As disclosed in the co-pending application of James E. Opfer and Bangalore R. Natarajan entitled "Thin Film Magnetic Recording Media" filed Nov. 3, 1983, Ser. No. 549,331, now U.S. Pat. No. 4,610,911 and assigned to the instant assignee, the magnetic properties of a thin film magnetic recording disc having a cobalt-platinum magnetic layer with selectively desirable properties may be established in accordance with the thickness of an underlying chromium film, the thickness of the cobalt-platinum film, and the concentration of platinum in the cobalt-platinum film.
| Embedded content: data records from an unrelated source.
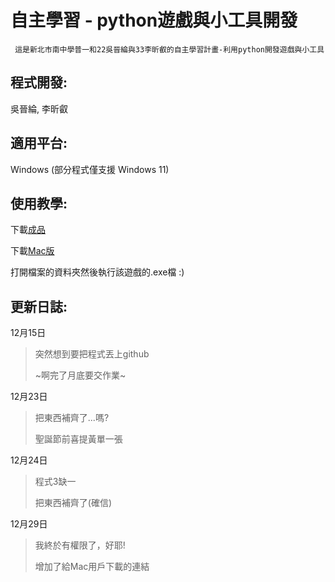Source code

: # 自主學習 - python遊戲與小工具開發

```
 這是新北市南中學普一和22吳晉綸與33李昕叡的自主學習計畫-利用python開發遊戲與小工具
```

## 程式開發:
吳晉綸, 李昕叡


## 適用平台:
Windows (部分程式僅支援 Windows 11)

## 使用教學:
下載[成品](https://github.com/XxAlanXDxX/Self-learning-PyGames/archive/refs/heads/main.zip "Windows版下載")

下載[Mac版](https://www.youtube.com/watch?v=dQw4w9WgXcQ "Mac版下載")

打開檔案的資料夾然後執行該遊戲的.exe檔 :)

## 更新日誌:
12月15日
>突然想到要把程式丟上github
>
>~啊完了月底要交作業~
 
12月23日
>把東西補齊了...嗎?
>
>聖誕節前喜提黃單一張

12月24日
>程式3缺一
>
>把東西補齊了(確信)

12月29日
>我終於有權限了，好耶!
>
>增加了給Mac用戶下載的連結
It is known that the chemical composition of a sputtered film is usually the same as that of the cathode (target) from which it is sputtered. See "Handbook of Thin Film Technology" edited by L. I. Maissel and R. Glang and published by McGraw-Hill Book Co., New York, N.Y. (1970) at pages 3-28 and 4-39. Thus, to sputter, for example, a cobalt-platinum film containing about three percent platinum, the target would be a homogeneous composition of cobalt and platinum with the concentration of platinum in the target being about three percent. Alternately, on page 3-29 of this text, it is suggested that sputtered compositional or alloy films can also be obtained by the use of multiple targets, each of a single material, and that a wide range of compositions can be obtained by independently varying the sputtering rates of the targets.
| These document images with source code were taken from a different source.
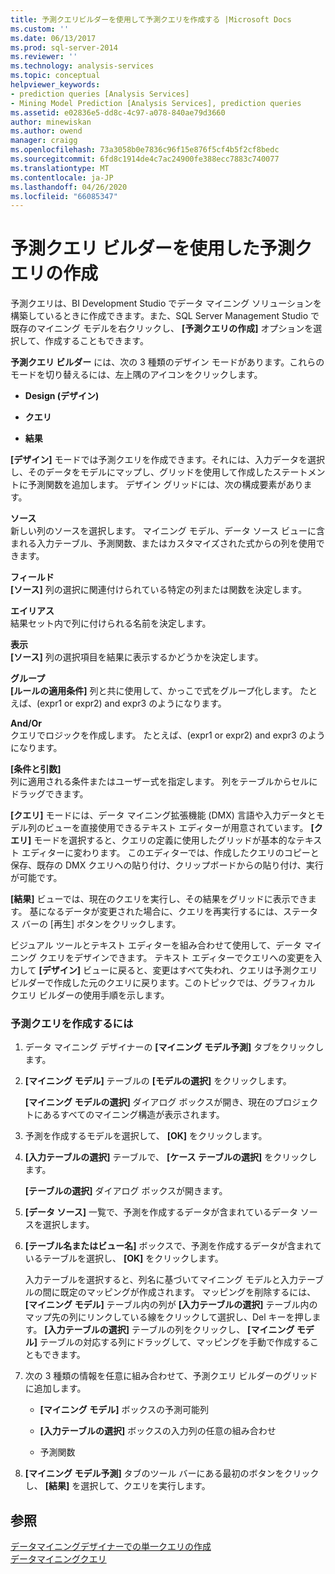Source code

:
 ```yaml
---
title: 予測クエリビルダーを使用して予測クエリを作成する |Microsoft Docs
ms.custom: ''
ms.date: 06/13/2017
ms.prod: sql-server-2014
ms.reviewer: ''
ms.technology: analysis-services
ms.topic: conceptual
helpviewer_keywords:
- prediction queries [Analysis Services]
- Mining Model Prediction [Analysis Services], prediction queries
ms.assetid: e02836e5-dd8c-4c97-a078-840ae79d3660
author: minewiskan
ms.author: owend
manager: craigg
ms.openlocfilehash: 73a3058b0e7836c96f15e876f5cf4b5f2cf8bedc
ms.sourcegitcommit: 6fd8c1914de4c7ac24900fe388ecc7883c740077
ms.translationtype: MT
ms.contentlocale: ja-JP
ms.lasthandoff: 04/26/2020
ms.locfileid: "66085347"
---
```

# <a name="create-a-prediction-query-using-the-prediction-query-builder"></a>予測クエリ ビルダーを使用した予測クエリの作成
  予測クエリは、BI Development Studio でデータ マイニング ソリューションを構築しているときに作成できます。また、SQL Server Management Studio で既存のマイニング モデルを右クリックし、 **[予測クエリの作成]** オプションを選択して、作成することもできます。  
  
 **予測クエリ ビルダー** には、次の 3 種類のデザイン モードがあります。これらのモードを切り替えるには、左上隅のアイコンをクリックします。  
  
-   **Design (デザイン)**  
  
-   **クエリ**  
  
-   **結果**  
  
 **[デザイン]** モードでは予測クエリを作成できます。それには、入力データを選択し、そのデータをモデルにマップし、グリッドを使用して作成したステートメントに予測関数を追加します。 デザイン グリッドには、次の構成要素があります。  
  
 **ソース**  
 新しい列のソースを選択します。 マイニング モデル、データ ソース ビューに含まれる入力テーブル、予測関数、またはカスタマイズされた式からの列を使用できます。  
  
 **フィールド**  
 **[ソース]** 列の選択に関連付けられている特定の列または関数を決定します。  
  
 **エイリアス**  
 結果セット内で列に付けられる名前を決定します。  
  
 **表示**  
 **[ソース]** 列の選択項目を結果に表示するかどうかを決定します。  
  
 **グループ**  
 **[ルールの適用条件]** 列と共に使用して、かっこで式をグループ化します。 たとえば、(expr1 or expr2) and expr3 のようになります。  
  
 **And/Or**  
 クエリでロジックを作成します。 たとえば、(expr1 or expr2) and expr3 のようになります。  
  
 **[条件と引数]**  
 列に適用される条件またはユーザー式を指定します。 列をテーブルからセルにドラッグできます。  
  
 **[クエリ]** モードには、データ マイニング拡張機能 (DMX) 言語や入力データとモデル列のビューを直接使用できるテキスト エディターが用意されています。 **[クエリ]** モードを選択すると、クエリの定義に使用したグリッドが基本的なテキスト エディターに変わります。 このエディターでは、作成したクエリのコピーと保存、既存の DMX クエリへの貼り付け、クリップボードからの貼り付け、実行が可能です。  
  
 **[結果]** ビューでは、現在のクエリを実行し、その結果をグリッドに表示できます。 基になるデータが変更された場合に、クエリを再実行するには、ステータス バーの [再生] ボタンをクリックします。  
  
 ビジュアル ツールとテキスト エディターを組み合わせて使用して、データ マイニング クエリをデザインできます。 テキスト エディターでクエリへの変更を入力して **[デザイン]** ビューに戻ると、変更はすべて失われ、クエリは予測クエリ ビルダーで作成した元のクエリに戻ります。このトピックでは、グラフィカル クエリ ビルダーの使用手順を示します。  
  
### <a name="to-create-a-prediction-query"></a>予測クエリを作成するには  
  
1.  データ マイニング デザイナーの **[マイニング モデル予測]** タブをクリックします。  
  
2.  **[マイニング モデル]** テーブルの **[モデルの選択]** をクリックします。  
  
     **[マイニング モデルの選択]** ダイアログ ボックスが開き、現在のプロジェクトにあるすべてのマイニング構造が表示されます。  
  
3.  予測を作成するモデルを選択して、 **[OK]** をクリックします。  
  
4.  **[入力テーブルの選択]** テーブルで、 **[ケース テーブルの選択]** をクリックします。  
  
     **[テーブルの選択]** ダイアログ ボックスが開きます。  
  
5.  **[データ ソース]** 一覧で、予測を作成するデータが含まれているデータ ソースを選択します。  
  
6.  **[テーブル名またはビュー名]** ボックスで、予測を作成するデータが含まれているテーブルを選択し、 **[OK]** をクリックします。  
  
     入力テーブルを選択すると、列名に基づいてマイニング モデルと入力テーブルの間に既定のマッピングが作成されます。 マッピングを削除するには、 **[マイニング モデル]** テーブル内の列が **[入力テーブルの選択]** テーブル内のマップ先の列にリンクしている線をクリックして選択し、Del キーを押します。 **[入力テーブルの選択]** テーブルの列をクリックし、 **[マイニング モデル]** テーブルの対応する列にドラッグして、マッピングを手動で作成することもできます。  
  
7.  次の 3 種類の情報を任意に組み合わせて、予測クエリ ビルダーのグリッドに追加します。  
  
    -   **[マイニング モデル]** ボックスの予測可能列  
  
    -   **[入力テーブルの選択]** ボックスの入力列の任意の組み合わせ  
  
    -   予測関数  
  
8.  **[マイニング モデル予測]** タブのツール バーにある最初のボタンをクリックし、 **[結果]** を選択して、クエリを実行します。  
  
## <a name="see-also"></a>参照  
 [データマイニングデザイナーでの単一クエリの作成](create-a-singleton-query-in-the-data-mining-designer.md)   
 [データマイニングクエリ](data-mining-queries.md)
There are, thus, two suggested known prior techniques for providing sputtered compositional or alloy films: utilization of a homogeneous target of the materials, or utilization of two or more independent targets, there being a separate target for each material.
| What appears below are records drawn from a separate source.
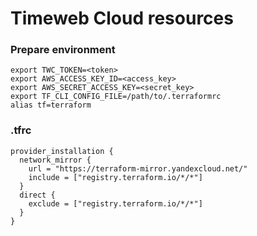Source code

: # Timeweb Cloud resources

### Prepare environment
```
export TWC_TOKEN=<token>
export AWS_ACCESS_KEY_ID=<access_key>
export AWS_SECRET_ACCESS_KEY=<secret_key>
export TF_CLI_CONFIG_FILE=/path/to/.terraformrc
alias tf=terraform
```

### .tfrc
```
provider_installation {
  network_mirror {
    url = "https://terraform-mirror.yandexcloud.net/"
    include = ["registry.terraform.io/*/*"]
  }
  direct {
    exclude = ["registry.terraform.io/*/*"]
  }
}
```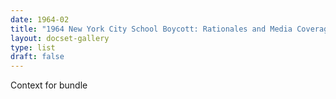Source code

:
 ```yaml
---
date: 1964-02
title: "1964 New York City School Boycott: Rationales and Media Coverage"
layout: docset-gallery
type: list
draft: false
---
```

Context for bundle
The first of these known techniques is limited and non-variable in that the percentage composition of the various materials in the target is fixed and determines the composition of the sputtered film. Furthermore, in the case of cobalt and platinum, the cost of such a homogeneous target is prohibitive. The second known technique, while permitting some versatility in the composition of the sputtered film, by varying the targets, is also costly. Moreover, problems are encountered in this second approach when it is desired to simultaneously deposit films on opposite sides of a disc or other substrate. For example, to sputter a composition of two materials on the two sides of such a disc, at least four targets are required. That is, one set of two targets are required at each side of the disc for sputtering thereon. One target of each set being of a first material and the other target of each set being of a second material. In addition, each of the four targets would have to be provided with a separate power supply system if each were to be independently controllable. Independent control is necessary in order to vary the sputtering rate from each target, and thus the percentage composition of each material. Furthermore, an arrangement of multiple, discrete targets does not lend itself to providing discs with magnetic films of radially-varying coercivity. As explained below, this latter characteristic is particularly desirable for high density recording on magnetic recording discs.
When discs are used in a typical magnetic recording disc drive application, the disc is annular, is rotated, and a read-write head is positioned to fly over the disc so as to read or write on concentric tracks on the disc. The speed of travel of the head, relative to the disc, is greater and the head flies higher over the disc when the head is reading or writing onto outer tracks at outer diameters of the disc in comparison to inner tracks at inner diameters. If the write frequency is held constant, the recording density is much higher on tracks closer to the inner diameter of the disc in comparison to the density on tracks toward the outer diameter.
Assuming a disc has a magnetic layer with a constant radial coercivity, such as understood to be provided by the above described known techniques, writing on tracks near the outer diameter of the disc is impossible or unreliable unless the writing current is increased at such outer diameter tracks. Increased writing current is required because, as explained above, the head flies higher above the disc surface as the head moves outwardly from inner to outer tracks of the disc. In order to write with a constant current, which in many applications is highly desirable, the radial coercivity of the magnetic layer on the disc must be adjusted so as to decrease as the flying height of the head increases. In other words, the coercivity of the disc should decrease with increasing radial distances from the center of the disc.
The above described prior techniques simply do not have or suggest the provision of a magnetic layer with a radial coercivity gradient.
Therefore, a need exists for an improved sputtering method and target for sputtering a layer of composite materials onto a substrate. Moreover, a need exists for an improved sputtering method and target for providing thin film magnetic discs with a radial coercivity gradient.